But if we want to delegate the work of generating diffs off to other people, so that Git can allow for syntax or semantics-aware diffing without having to personally wade into that quagmire (and perhaps also allowing language communities to support multiple source control systems, a bit like how it works with LSP), that might be an interesting thing to experiment with.

[+] saurik|4 years ago|reply
> I would maybe be interested in Git allowing you to plug in your own diff generators for different file types.

This is already supported.

[+] ffwacom|4 years ago|reply
> Not every programming language's grammar maps to an abstract syntax tree

Are there some examples of this?

[+] madmax96|4 years ago|reply
I disagree. Many engineers want to refactor across a sequence of small PRs, for example. Small PRs are a good thing, because they’re easier to understand. But today, Git makes this painful. Also, understanding how the meaning of code changes over time can help reduce bugs.

The solution will have to be pluggable. But I think it is possible, and there are sane things to do (e.g. fall back to vanilla git) when there are missing plugs.

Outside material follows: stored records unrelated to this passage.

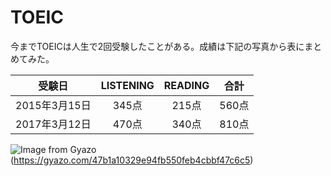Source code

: # TOEIC
今までTOEICは人生で2回受験したことがある。成績は下記の写真から表にまとめてみた。

|受験日|LISTENING|READING|合計|
|:---:|:---:|:---:|:---:|
|2015年3月15日|345点|215点|560点|
|2017年3月12日|470点|340点|810点|

![Image from Gyazo](https://i.gyazo.com/47b1a10329e94fb550feb4cbbf47c6c5.jpg)(https://gyazo.com/47b1a10329e94fb550feb4cbbf47c6c5)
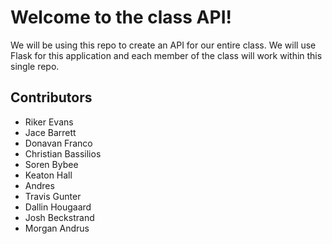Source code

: # Welcome to the class API!

We will be using this repo to create an API for our entire class. We will use Flask for this application and each member of the class will work within this single repo.

## Contributors

* Riker Evans
* Jace Barrett
* Donavan Franco
* Christian Bassilios
* Soren Bybee
* Keaton Hall
* Andres
* Travis Gunter
* Dallin Hougaard
* Josh Beckstrand
* Morgan Andrus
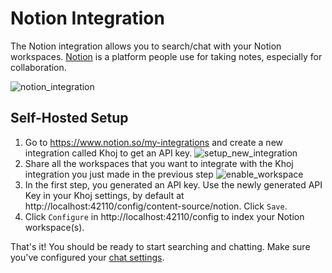 # Notion Integration

The Notion integration allows you to search/chat with your Notion workspaces. [Notion](https://notion.so/) is a platform people use for taking notes, especially for collaboration.

![notion_integration](/img/notion_integration.gif)


## Self-Hosted Setup

1. Go to https://www.notion.so/my-integrations and create a new integration called Khoj to get an API key.
![setup_new_integration](https://github.com/khoj-ai/khoj/assets/65192171/b056e057-d4dc-47dc-aad3-57b59a22c68b)
3. Share all the workspaces that you want to integrate with the Khoj integration you just made in the previous step
![enable_workspace](https://github.com/khoj-ai/khoj/assets/65192171/98290303-b5b8-4cb0-b32c-f68c6923a3d0)
4. In the first step, you generated an API key. Use the newly generated API Key in your Khoj settings, by default at http://localhost:42110/config/content-source/notion. Click `Save`.
5. Click `Configure` in http://localhost:42110/config to index your Notion workspace(s).

That's it! You should be ready to start searching and chatting. Make sure you've configured your [chat settings](/get-started/setup#2-configure).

[+] ironmagma|4 years ago|reply
Not only that, but imagine you realize there is a bug in the parsing tool. Now you have to go back and re-parse the code, or otherwise just deal with a bad history forever. Suddenly you’re storing text again.
[+] afavour|4 years ago|reply
I do kind of love the idea of Git using ASTs instead of source code. It makes a ton of sense.

Even just in the immediate term I wish I could make Git(hub) tabs/2 spaces/4 spaces/whatever agnostic. Seems crazy to me that in 2021 we still have to make opinionated choices across orgs about what to use... why can't we pull the code down, view it in whatever setup we want, then commit a normalized version?

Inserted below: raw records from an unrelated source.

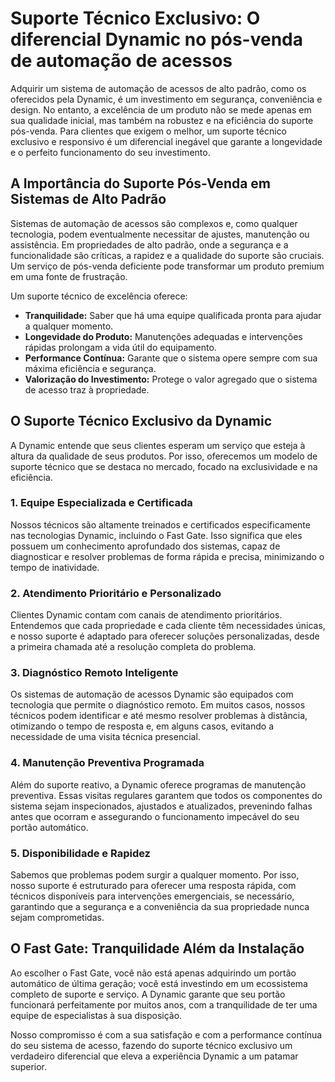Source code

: # Suporte Técnico Exclusivo: O diferencial Dynamic no pós-venda de automação de acessos

Adquirir um sistema de automação de acessos de alto padrão, como os oferecidos pela Dynamic, é um investimento em segurança, conveniência e design. No entanto, a excelência de um produto não se mede apenas em sua qualidade inicial, mas também na robustez e na eficiência do suporte pós-venda. Para clientes que exigem o melhor, um suporte técnico exclusivo e responsivo é um diferencial inegável que garante a longevidade e o perfeito funcionamento do seu investimento.

## A Importância do Suporte Pós-Venda em Sistemas de Alto Padrão

Sistemas de automação de acessos são complexos e, como qualquer tecnologia, podem eventualmente necessitar de ajustes, manutenção ou assistência. Em propriedades de alto padrão, onde a segurança e a funcionalidade são críticas, a rapidez e a qualidade do suporte são cruciais. Um serviço de pós-venda deficiente pode transformar um produto premium em uma fonte de frustração.

Um suporte técnico de excelência oferece:

*   **Tranquilidade:** Saber que há uma equipe qualificada pronta para ajudar a qualquer momento.
*   **Longevidade do Produto:** Manutenções adequadas e intervenções rápidas prolongam a vida útil do equipamento.
*   **Performance Contínua:** Garante que o sistema opere sempre com sua máxima eficiência e segurança.
*   **Valorização do Investimento:** Protege o valor agregado que o sistema de acesso traz à propriedade.

## O Suporte Técnico Exclusivo da Dynamic

A Dynamic entende que seus clientes esperam um serviço que esteja à altura da qualidade de seus produtos. Por isso, oferecemos um modelo de suporte técnico que se destaca no mercado, focado na exclusividade e na eficiência.

### 1. Equipe Especializada e Certificada

Nossos técnicos são altamente treinados e certificados especificamente nas tecnologias Dynamic, incluindo o Fast Gate. Isso significa que eles possuem um conhecimento aprofundado dos sistemas, capaz de diagnosticar e resolver problemas de forma rápida e precisa, minimizando o tempo de inatividade.

### 2. Atendimento Prioritário e Personalizado

Clientes Dynamic contam com canais de atendimento prioritários. Entendemos que cada propriedade e cada cliente têm necessidades únicas, e nosso suporte é adaptado para oferecer soluções personalizadas, desde a primeira chamada até a resolução completa do problema.

### 3. Diagnóstico Remoto Inteligente

Os sistemas de automação de acessos Dynamic são equipados com tecnologia que permite o diagnóstico remoto. Em muitos casos, nossos técnicos podem identificar e até mesmo resolver problemas à distância, otimizando o tempo de resposta e, em alguns casos, evitando a necessidade de uma visita técnica presencial.

### 4. Manutenção Preventiva Programada

Além do suporte reativo, a Dynamic oferece programas de manutenção preventiva. Essas visitas regulares garantem que todos os componentes do sistema sejam inspecionados, ajustados e atualizados, prevenindo falhas antes que ocorram e assegurando o funcionamento impecável do seu portão automático.

### 5. Disponibilidade e Rapidez

Sabemos que problemas podem surgir a qualquer momento. Por isso, nosso suporte é estruturado para oferecer uma resposta rápida, com técnicos disponíveis para intervenções emergenciais, se necessário, garantindo que a segurança e a conveniência da sua propriedade nunca sejam comprometidas.

## O Fast Gate: Tranquilidade Além da Instalação

Ao escolher o Fast Gate, você não está apenas adquirindo um portão automático de última geração; você está investindo em um ecossistema completo de suporte e serviço. A Dynamic garante que seu portão funcionará perfeitamente por muitos anos, com a tranquilidade de ter uma equipe de especialistas à sua disposição.

Nosso compromisso é com a sua satisfação e com a performance contínua do seu sistema de acesso, fazendo do suporte técnico exclusivo um verdadeiro diferencial que eleva a experiência Dynamic a um patamar superior.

[whispers] this is actually something tabs allow you to do natively by setting custom tab widths in text editors but I've given up trying to sell people on tabs at this point and just want to be able to do my own thing

[+] williamdclt|4 years ago|reply
It's not that you're going too far, it's that you're not going far enough!

It's not a Git question, it's a programming language question. There's no reason source code need to be stored as plain text[1]! Editors show it as text, we edit it as text, but why wouldn't it be _stored_ as an AST? Not only does formatting becomes an editor concern, but code could even be edited as a tree, as a graph, as whatever you want

[1] - well, actually there's plenty of reasons: chiefly because plaintext is very interoperable

[+] enriquto|4 years ago|reply
[whispers] don't give up! There's quite a bunch of us. Our day will come! Long live glorious tabs!
[+] fstrthnscnd|4 years ago|reply
Tabs do work as long as they aren't fixed width (I don't know what you mean by "custom").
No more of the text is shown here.